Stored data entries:

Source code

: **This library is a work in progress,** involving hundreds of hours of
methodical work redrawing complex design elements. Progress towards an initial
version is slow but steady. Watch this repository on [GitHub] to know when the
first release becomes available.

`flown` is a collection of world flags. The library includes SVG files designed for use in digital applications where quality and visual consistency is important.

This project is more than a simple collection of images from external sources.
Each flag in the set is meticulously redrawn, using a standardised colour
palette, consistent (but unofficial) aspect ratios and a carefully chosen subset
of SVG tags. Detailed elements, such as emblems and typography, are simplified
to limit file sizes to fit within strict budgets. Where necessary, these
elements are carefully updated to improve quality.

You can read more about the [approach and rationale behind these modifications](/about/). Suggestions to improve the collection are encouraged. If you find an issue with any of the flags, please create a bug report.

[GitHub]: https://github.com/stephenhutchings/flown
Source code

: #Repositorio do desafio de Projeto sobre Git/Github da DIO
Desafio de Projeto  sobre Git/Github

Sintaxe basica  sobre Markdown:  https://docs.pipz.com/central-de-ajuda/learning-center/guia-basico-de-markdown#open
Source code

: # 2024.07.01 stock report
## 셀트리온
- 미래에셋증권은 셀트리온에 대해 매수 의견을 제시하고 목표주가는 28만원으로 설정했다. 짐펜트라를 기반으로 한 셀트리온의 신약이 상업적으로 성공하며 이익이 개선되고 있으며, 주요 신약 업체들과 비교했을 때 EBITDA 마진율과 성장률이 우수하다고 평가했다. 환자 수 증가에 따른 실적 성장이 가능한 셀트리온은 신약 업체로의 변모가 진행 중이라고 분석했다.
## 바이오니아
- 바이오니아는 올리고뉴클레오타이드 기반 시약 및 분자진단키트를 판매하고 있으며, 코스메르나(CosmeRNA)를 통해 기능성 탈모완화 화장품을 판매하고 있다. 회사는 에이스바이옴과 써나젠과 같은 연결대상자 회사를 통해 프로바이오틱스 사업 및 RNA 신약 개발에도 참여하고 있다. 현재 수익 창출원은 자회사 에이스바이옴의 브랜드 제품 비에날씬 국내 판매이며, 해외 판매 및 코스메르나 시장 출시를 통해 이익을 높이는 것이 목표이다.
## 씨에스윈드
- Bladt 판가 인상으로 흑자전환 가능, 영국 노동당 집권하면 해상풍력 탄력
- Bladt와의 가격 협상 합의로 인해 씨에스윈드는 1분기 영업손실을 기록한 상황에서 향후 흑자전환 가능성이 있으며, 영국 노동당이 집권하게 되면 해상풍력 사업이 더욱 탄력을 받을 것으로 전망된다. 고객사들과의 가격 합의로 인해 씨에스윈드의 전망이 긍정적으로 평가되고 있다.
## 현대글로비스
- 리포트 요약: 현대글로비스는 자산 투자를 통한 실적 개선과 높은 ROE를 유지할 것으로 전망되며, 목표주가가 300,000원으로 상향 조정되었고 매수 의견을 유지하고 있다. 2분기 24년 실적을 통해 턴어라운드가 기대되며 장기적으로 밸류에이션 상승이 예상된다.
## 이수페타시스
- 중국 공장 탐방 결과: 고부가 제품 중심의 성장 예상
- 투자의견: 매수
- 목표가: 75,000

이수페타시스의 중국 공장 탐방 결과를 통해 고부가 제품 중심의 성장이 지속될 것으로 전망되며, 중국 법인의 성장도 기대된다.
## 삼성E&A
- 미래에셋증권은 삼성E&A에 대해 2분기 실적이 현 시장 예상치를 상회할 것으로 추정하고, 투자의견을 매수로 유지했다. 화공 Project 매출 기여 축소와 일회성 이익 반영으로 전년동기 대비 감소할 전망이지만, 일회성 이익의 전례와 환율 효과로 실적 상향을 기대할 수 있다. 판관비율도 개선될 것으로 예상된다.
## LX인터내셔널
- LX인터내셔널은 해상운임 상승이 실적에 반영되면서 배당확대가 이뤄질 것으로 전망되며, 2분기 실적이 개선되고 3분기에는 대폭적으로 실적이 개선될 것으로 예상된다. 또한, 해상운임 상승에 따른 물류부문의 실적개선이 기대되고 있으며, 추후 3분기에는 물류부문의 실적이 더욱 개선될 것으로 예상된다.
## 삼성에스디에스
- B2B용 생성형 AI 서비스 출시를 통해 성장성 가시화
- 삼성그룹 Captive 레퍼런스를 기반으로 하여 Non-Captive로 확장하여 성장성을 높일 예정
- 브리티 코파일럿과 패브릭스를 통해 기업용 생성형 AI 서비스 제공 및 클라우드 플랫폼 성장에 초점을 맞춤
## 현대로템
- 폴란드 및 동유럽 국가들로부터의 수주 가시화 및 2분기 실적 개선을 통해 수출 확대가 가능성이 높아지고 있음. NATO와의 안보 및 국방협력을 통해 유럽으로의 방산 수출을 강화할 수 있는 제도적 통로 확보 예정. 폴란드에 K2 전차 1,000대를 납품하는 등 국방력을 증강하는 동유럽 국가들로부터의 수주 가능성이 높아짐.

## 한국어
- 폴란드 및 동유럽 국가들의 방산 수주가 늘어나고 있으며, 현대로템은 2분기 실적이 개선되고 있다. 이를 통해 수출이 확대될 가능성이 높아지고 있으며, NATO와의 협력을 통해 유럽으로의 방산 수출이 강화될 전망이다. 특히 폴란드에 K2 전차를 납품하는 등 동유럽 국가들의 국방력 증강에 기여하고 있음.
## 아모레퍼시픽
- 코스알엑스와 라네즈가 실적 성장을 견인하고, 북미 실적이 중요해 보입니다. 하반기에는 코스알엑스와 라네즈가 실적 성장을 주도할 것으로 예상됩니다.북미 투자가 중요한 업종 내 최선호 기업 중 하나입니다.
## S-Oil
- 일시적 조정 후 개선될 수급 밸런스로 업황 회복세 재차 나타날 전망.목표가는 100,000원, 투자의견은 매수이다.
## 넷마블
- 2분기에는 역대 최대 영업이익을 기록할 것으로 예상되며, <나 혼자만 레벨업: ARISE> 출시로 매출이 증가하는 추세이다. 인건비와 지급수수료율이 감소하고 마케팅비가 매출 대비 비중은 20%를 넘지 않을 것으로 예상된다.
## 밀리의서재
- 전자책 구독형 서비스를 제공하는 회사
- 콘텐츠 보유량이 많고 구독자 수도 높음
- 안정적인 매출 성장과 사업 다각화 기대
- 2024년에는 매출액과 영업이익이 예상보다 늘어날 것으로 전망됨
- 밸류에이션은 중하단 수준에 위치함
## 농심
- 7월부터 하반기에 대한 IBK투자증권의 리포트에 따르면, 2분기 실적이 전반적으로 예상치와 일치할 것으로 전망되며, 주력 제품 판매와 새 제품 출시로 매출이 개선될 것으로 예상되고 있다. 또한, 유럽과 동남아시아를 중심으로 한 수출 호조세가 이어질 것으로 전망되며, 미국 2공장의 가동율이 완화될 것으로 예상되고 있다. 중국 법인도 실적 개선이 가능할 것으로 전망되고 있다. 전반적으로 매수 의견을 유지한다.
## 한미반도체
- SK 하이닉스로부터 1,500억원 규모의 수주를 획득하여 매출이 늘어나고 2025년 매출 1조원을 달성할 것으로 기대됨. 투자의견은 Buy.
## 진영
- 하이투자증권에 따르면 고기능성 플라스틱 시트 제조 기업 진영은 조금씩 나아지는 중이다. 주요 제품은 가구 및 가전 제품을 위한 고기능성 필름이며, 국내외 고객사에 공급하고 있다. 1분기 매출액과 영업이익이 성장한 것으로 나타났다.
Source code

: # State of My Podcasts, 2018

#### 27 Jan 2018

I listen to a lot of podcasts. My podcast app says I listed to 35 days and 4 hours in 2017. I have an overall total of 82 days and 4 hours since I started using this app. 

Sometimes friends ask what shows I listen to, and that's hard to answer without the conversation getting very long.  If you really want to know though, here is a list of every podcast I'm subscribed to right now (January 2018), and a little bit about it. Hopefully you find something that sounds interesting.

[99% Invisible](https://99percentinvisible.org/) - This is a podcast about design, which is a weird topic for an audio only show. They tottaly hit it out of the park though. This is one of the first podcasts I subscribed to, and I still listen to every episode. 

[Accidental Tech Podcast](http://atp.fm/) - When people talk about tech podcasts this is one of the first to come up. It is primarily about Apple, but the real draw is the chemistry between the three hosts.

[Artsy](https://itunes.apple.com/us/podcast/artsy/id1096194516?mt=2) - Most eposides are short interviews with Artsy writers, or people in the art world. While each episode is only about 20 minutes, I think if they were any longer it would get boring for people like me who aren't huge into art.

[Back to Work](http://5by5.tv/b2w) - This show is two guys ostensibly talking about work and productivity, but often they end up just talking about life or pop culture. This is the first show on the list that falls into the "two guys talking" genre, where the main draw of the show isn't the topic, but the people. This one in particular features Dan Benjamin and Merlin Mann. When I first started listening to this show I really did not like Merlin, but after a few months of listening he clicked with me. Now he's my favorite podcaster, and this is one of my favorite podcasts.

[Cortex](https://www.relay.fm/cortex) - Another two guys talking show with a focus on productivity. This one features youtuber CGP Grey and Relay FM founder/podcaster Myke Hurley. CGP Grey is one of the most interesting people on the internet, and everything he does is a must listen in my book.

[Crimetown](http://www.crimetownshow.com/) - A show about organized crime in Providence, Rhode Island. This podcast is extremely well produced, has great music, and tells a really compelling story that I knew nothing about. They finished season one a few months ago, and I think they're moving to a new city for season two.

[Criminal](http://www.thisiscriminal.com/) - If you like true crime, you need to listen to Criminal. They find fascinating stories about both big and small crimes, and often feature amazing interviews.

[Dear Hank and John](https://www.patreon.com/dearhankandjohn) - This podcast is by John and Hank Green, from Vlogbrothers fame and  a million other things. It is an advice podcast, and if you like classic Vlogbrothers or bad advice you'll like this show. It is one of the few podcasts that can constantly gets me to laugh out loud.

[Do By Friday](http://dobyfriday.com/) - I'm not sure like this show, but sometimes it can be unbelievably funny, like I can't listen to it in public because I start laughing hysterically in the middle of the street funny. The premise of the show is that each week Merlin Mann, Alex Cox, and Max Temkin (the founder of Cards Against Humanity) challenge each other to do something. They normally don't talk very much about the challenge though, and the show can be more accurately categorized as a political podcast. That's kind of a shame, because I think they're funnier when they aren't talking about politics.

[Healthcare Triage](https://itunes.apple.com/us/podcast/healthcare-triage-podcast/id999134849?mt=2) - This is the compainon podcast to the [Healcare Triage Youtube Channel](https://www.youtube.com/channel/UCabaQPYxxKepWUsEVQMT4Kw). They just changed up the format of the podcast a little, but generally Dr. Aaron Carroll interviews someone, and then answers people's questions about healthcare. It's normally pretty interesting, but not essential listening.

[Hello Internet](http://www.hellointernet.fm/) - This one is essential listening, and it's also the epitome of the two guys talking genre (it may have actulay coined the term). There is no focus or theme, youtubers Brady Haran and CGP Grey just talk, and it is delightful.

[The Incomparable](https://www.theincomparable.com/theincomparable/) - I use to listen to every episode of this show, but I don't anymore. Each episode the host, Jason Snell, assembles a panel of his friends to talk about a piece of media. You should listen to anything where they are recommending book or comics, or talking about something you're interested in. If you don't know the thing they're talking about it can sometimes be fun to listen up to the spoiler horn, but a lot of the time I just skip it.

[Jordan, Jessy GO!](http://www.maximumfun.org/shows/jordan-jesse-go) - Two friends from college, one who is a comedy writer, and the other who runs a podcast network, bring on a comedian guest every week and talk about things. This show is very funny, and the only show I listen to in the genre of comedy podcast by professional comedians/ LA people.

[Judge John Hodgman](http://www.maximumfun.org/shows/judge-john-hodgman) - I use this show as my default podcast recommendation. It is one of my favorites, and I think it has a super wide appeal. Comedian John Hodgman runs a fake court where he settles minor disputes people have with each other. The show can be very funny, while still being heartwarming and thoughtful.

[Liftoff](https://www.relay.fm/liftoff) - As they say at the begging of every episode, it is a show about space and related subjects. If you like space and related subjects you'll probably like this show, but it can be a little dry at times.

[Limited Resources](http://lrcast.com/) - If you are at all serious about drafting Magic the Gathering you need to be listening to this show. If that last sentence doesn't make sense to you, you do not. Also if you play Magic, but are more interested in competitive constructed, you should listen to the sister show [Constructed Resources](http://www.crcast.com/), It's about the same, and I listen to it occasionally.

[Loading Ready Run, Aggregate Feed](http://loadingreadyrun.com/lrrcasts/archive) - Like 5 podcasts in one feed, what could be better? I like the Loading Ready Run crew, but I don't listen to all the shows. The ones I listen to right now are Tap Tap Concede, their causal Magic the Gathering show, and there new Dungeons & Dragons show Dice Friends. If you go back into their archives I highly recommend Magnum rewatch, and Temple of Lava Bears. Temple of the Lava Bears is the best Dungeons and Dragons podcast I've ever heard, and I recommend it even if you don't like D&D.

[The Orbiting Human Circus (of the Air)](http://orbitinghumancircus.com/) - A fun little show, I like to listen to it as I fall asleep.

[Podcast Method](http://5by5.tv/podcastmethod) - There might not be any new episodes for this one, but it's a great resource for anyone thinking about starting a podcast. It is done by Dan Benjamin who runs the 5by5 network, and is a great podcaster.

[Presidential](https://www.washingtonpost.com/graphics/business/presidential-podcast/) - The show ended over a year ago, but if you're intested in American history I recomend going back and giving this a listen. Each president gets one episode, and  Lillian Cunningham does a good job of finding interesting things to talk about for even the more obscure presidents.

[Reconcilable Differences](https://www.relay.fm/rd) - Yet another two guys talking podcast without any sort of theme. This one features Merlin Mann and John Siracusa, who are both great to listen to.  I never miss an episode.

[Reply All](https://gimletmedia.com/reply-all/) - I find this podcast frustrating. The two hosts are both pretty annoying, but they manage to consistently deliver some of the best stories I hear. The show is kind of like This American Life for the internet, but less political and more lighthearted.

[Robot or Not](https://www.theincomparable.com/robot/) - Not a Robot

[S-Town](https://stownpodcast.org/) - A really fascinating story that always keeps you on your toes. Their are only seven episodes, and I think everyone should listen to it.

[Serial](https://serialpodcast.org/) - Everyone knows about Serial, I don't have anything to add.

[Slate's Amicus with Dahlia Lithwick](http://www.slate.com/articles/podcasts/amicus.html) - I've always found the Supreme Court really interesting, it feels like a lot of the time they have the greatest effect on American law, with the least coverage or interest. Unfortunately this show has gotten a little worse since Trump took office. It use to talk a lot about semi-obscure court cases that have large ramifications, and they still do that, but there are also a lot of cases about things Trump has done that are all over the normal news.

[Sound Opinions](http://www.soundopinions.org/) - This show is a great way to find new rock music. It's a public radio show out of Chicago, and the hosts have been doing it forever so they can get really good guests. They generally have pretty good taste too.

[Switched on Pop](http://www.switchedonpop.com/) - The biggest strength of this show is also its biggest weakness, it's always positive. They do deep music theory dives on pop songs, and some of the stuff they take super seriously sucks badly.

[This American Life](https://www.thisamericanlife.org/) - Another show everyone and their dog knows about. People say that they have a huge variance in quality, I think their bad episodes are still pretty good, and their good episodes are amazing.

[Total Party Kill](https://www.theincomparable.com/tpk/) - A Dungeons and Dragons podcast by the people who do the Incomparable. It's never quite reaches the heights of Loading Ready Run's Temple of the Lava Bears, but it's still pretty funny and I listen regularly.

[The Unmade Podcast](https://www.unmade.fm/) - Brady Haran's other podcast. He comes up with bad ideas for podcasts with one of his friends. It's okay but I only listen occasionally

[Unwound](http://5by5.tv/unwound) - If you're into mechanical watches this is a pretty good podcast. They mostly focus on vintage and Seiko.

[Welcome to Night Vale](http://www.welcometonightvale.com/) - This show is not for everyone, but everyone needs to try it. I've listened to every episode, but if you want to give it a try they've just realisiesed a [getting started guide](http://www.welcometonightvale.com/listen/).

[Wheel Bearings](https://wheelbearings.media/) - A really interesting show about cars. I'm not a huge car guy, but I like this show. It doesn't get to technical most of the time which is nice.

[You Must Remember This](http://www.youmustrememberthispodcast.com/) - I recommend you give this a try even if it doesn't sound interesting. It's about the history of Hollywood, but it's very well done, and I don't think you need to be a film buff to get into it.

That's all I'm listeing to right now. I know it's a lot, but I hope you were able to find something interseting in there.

**TASK INSTRUCTIONS:** Find the word "기반으로" in the entries and show each line where it is found.

**YOUR RESPONSE:**
- 미래에셋증권은 셀트리온에 대해 매수 의견을 제시하고 목표주가는 28만원으로 설정했다. 짐펜트라를 기반으로 한 셀트리온의 신약이 상업적으로 성공하며 이익이 개선되고 있으며, 주요 신약 업체들과 비교했을 때 EBITDA 마진율과 성장률이 우수하다고 평가했다. 환자 수 증가에 따른 실적 성장이 가능한 셀트리온은 신약 업체로의 변모가 진행 중이라고 분석했다.
- 삼성그룹 Captive 레퍼런스를 기반으로 하여 Non-Captive로 확장하여 성장성을 높일 예정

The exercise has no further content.